## TASK DETAILS
When the string "Handle" occurs in a line of the records, show that line.

## RECORDS SHOWN
------------------------

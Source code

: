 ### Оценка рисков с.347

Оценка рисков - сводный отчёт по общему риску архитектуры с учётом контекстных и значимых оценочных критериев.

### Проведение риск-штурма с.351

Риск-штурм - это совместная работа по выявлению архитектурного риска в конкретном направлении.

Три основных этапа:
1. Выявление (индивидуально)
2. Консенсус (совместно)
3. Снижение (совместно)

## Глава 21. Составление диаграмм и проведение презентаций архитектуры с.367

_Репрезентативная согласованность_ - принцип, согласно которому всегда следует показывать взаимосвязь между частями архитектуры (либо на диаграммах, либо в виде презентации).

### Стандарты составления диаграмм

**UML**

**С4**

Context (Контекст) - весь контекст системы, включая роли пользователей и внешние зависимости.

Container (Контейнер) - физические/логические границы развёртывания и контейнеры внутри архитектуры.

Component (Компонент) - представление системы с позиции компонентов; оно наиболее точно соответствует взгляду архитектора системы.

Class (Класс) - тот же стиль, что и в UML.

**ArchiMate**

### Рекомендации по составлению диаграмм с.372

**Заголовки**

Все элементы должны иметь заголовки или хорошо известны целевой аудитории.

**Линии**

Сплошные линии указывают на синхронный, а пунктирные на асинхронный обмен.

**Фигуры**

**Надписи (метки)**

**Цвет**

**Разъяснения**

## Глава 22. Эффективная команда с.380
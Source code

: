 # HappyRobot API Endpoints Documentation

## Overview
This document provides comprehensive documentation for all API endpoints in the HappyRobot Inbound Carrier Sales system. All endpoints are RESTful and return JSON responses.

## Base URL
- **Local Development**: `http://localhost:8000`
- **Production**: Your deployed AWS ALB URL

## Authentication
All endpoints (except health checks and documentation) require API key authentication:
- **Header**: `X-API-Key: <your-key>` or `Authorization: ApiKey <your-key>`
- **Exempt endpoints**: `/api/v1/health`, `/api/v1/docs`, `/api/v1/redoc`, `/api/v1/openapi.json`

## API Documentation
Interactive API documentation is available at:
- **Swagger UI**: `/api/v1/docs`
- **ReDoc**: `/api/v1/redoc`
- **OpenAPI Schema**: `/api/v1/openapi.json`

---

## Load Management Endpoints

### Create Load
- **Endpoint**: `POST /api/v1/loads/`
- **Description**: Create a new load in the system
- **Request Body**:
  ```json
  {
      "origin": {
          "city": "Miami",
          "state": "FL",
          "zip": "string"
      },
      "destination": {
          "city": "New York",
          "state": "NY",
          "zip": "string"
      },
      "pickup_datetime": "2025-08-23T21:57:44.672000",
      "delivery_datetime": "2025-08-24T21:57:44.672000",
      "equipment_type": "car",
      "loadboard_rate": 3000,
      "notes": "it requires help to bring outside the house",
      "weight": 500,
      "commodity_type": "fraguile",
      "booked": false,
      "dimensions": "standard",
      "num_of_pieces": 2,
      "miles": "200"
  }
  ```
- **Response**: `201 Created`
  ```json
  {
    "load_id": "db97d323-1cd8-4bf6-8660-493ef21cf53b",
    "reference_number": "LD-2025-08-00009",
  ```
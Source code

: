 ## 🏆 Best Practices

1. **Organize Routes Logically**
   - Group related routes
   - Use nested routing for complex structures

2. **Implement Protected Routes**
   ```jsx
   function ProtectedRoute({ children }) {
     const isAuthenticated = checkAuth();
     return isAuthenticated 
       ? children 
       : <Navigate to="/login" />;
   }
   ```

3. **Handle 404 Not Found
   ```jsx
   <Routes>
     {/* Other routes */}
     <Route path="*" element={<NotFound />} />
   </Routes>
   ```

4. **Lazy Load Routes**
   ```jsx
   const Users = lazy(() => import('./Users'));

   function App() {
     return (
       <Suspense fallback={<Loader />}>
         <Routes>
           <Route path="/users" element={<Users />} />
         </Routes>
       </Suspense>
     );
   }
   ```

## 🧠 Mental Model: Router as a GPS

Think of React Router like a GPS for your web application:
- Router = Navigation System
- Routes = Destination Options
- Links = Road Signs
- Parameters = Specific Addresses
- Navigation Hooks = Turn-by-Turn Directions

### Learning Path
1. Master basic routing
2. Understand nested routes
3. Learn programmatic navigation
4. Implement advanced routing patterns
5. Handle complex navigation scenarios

------------------------

## ANSWER FOR THIS EXERCISE
3. **Handle 404 Not Found
5. Handle complex navigation scenarios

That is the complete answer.